The noble Lord, Lord Blencathra, is clearly very exercised about the use of resources. He actually said that more information does not reduce crime. I think that is probably completely wrong, because the more information you have, the better you can understand what is happening. So this is about good governance and evidence-based policy. If these powers are being used fairly, the data will confirm that. If not, then we will have the information necessary to take corrective action. Either way, the transparency will strengthen public trust in policing and the rule of law.
This amendment is about shining a light where it is most needed. It would do nothing to restrict police powers. It would simply ensure that their use can be properly scrutinised. I hope the Minister will agree that accountability and transparency are not optional extras in a just society; they are actually the foundations of it.
I am grateful to both the noble Lord, Lord Blencathra, and the noble Baroness, Lady Jones of Moulsecoomb, for these two amendments.
As the noble Lord explained, Amendment 35 relates to the new power in Clause 7 for the Home Secretary to make regulations requiring relevant authorities, including local councils and social housing providers, to report information on anti-social behaviour. The amendment would mean that those regulations would not be able to request information from the relevant authorities about things that are considered anti-social or indeed anti-social messages. We will come on to the non-crime hate incident issues that the noble Lord has a concern about, but currently Clause 7 would allow information to be requested on reports of anti-social behaviour made to an authority, responses of the authority and anti-social behaviour case reviews carried out by the relevant authority. Anti-social behaviour can come in various forms, and it is important that the regulation-making power can address this.
Information held by central government on anti-social behaviour is in some areas limited. This has led to a significant evidence gap in the national picture of anti-social behaviour. I mentioned the 1 million incidents per year, but there is still an evidence gap in that picture of anti-social behaviour.
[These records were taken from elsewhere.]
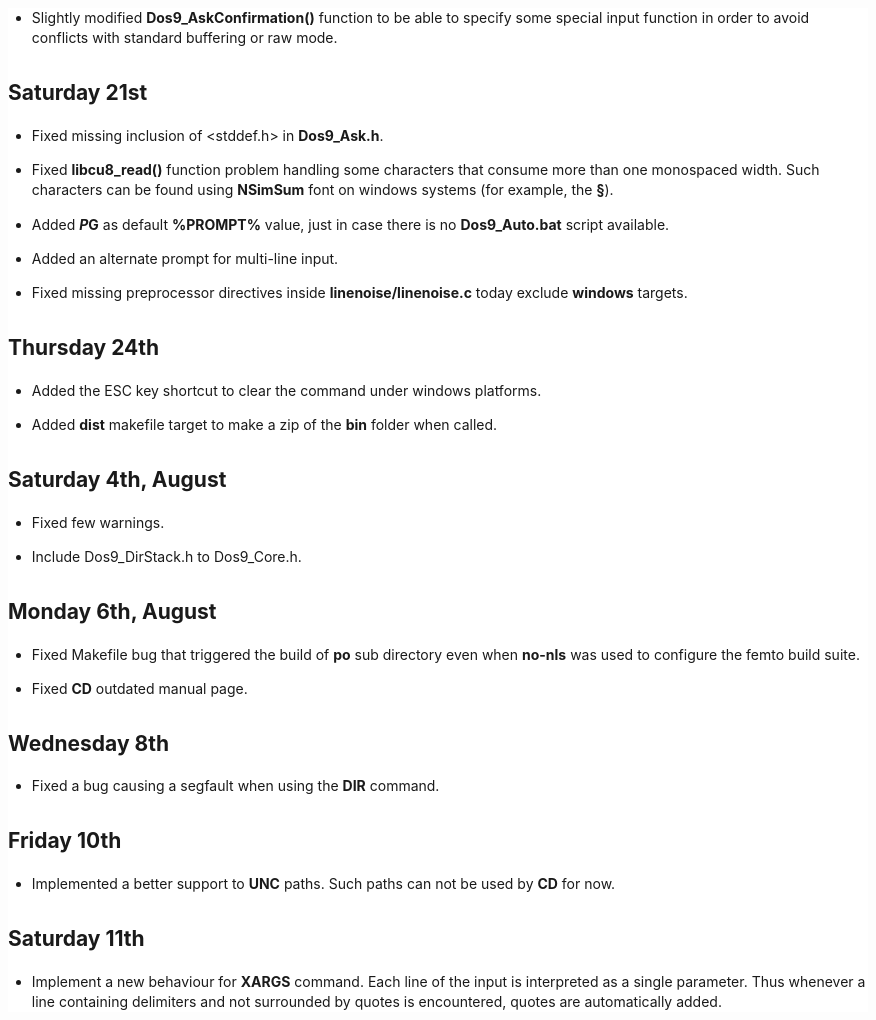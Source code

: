 * Slightly modified **Dos9\_AskConfirmation\(\)** function to be able to 
  specify some special input function in order to avoid conflicts with 
  standard buffering or raw mode.

## Saturday 21st ##

* Fixed missing inclusion of <stddef.h> in **Dos9\_Ask.h**.

* Fixed **libcu8\_read\(\)** function problem handling some characters that 
  consume more than one monospaced width. Such characters can be found using 
  **NSimSum** font on windows systems \(for example, the **§**\).

* Added **$P$G** as default **%PROMPT%** value, just in case there is no 
  **Dos9\_Auto.bat** script available.

* Added an alternate prompt for multi-line input.

* Fixed missing preprocessor directives inside **linenoise/linenoise.c** today 
  exclude **windows** targets.

## Thursday 24th ##

* Added the ESC key shortcut to clear the command under windows platforms.

* Added **dist** makefile target to make a zip of the **bin** folder when 
  called.

## Saturday 4th, August ##

* Fixed few warnings.

* Include Dos9\_DirStack.h to Dos9\_Core.h.

## Monday 6th, August ##

* Fixed Makefile bug that triggered the build of **po** sub directory even 
  when **no-nls** was used to configure the femto build suite.

* Fixed **CD** outdated manual page.

## Wednesday 8th ##

* Fixed a bug causing a segfault when using the **DIR** command.

## Friday 10th ##

* Implemented a better support to **UNC** paths. Such paths can not be used by 
  **CD** for now.

## Saturday 11th ##

* Implement a new behaviour for **XARGS** command. Each line of the input is 
  interpreted as a single parameter. Thus whenever a line containing 
  delimiters and not surrounded by quotes is encountered, quotes are 
  automatically added.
The new clause will change this to ensure stronger and more comprehensive understanding of ASB incidents and interventions, but we want to make sure that Clause 7 creates a regulation-making power only. Regulations will then be made following the passage of the Bill to specify the information that agencies must provide. Going back to what the noble Baroness, Lady Jones, indicated, this may be information they already have but do not necessarily share.
I assure the noble Lord that regulations are being developed in close consultation with the relevant practitioners, including local authorities and social housing providers, to understand what information is held on anti-social behaviour and the impact that this requirement may have upon them, for the very reasons that the noble Lord mentioned. We will of course make sure that any new requirements are reasonable and proportionate but meet the Government’s objective of having a wider understanding of some of the trends and information.
Lord Blencathra (Con)
I am very grateful to the noble Lord for his usual detailed explanation and courtesy. With particular reference to my rather narrow amendment, does he think it right that we should report on so-called anti-social behaviour that occurs in media posts? Leaving aside the non-crime hate incidents, will local authorities be expected to report on instances of anti-social behaviour in their areas when those incidents have been only on social media, not face to face?
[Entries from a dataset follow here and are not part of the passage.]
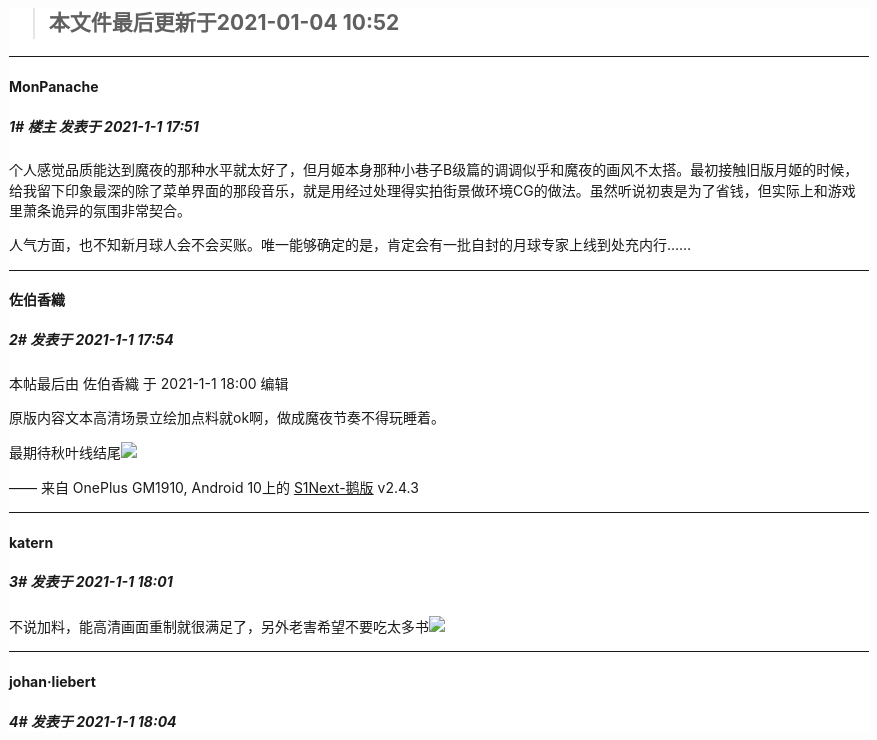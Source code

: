 > ## **本文件最后更新于2021-01-04 10:52** 



*****

####  MonPanache  
##### 1#       楼主       发表于 2021-1-1 17:51




个人感觉品质能达到魔夜的那种水平就太好了，但月姬本身那种小巷子B级篇的调调似乎和魔夜的画风不太搭。最初接触旧版月姬的时候，给我留下印象最深的除了菜单界面的那段音乐，就是用经过处理得实拍街景做环境CG的做法。虽然听说初衷是为了省钱，但实际上和游戏里萧条诡异的氛围非常契合。

人气方面，也不知新月球人会不会买账。唯一能够确定的是，肯定会有一批自封的月球专家上线到处充内行……







*****

####  佐伯香織  
##### 2#       发表于 2021-1-1 17:54



 本帖最后由 佐伯香織 于 2021-1-1 18:00 编辑 

原版内容文本高清场景立绘加点料就ok啊，做成魔夜节奏不得玩睡着。

最期待秋叶线结尾<img src="https://static.saraba1st.com/image/smiley/face2017/045.png" referrerpolicy="no-referrer">

—— 来自 OnePlus GM1910, Android 10上的 [S1Next-鹅版](https://github.com/ykrank/S1-Next/releases) v2.4.3







*****

####  katern  
##### 3#       发表于 2021-1-1 18:01




不说加料，能高清画面重制就很满足了，另外老害希望不要吃太多书<img src="https://static.saraba1st.com/image/smiley/face2017/013.png" referrerpolicy="no-referrer">







*****

####  johan·liebert  
##### 4#       发表于 2021-1-1 18:04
What I can say to the noble Lord is that, again, the Secretary of State has within this clause a regulation-making power and is currently examining—and will do if this power is approved by Parliament—with local councils what information they hold that they can share with the Government. There is a range of issues to go down the road yet, before we get to a stage where we are issuing regulations that demand or require particular types of information, but that will be done in consultation. Of course, it also depends on sharing information that the local authorities or social housing providers hold, not what the Government are asking them to hold, necessarily. We will cross that bridge a little further down the line, if the legislation is passed and receives Royal Assent.
Lord Blencathra (Con)
In view of the Minister’s detailed reply and assurances, I beg leave to withdraw the amendment.
My Lords, this group of amendments addresses three separate but related offences: increasing the penalties for littering and dog fouling offences and introducing a specific offence of littering on public transport.
Littering may appear to be a minor problem when juxtaposed with some of the issues discussed in the Bill, but it is one of the most prominent anti-social offences to plague towns and communities. Littering is one of the most visible forms of environmental degradation, affecting not only the appearance of our streets and greenery but degrading our sense of public pride and community. Littering is associated with signs of a neglected area, and it sends a powerful negative message about standards and civic responsibility.
The scale of this problem is undeniable. Keep Britain Tidy estimates that local authorities in England alone spend around £1 billion each year clearing litter and fly-tipped waste. Almost 80% of our streets in England are affected by littering to some degree, with the most common items including food and drink packaging, cigarette ends and sweet wrappers.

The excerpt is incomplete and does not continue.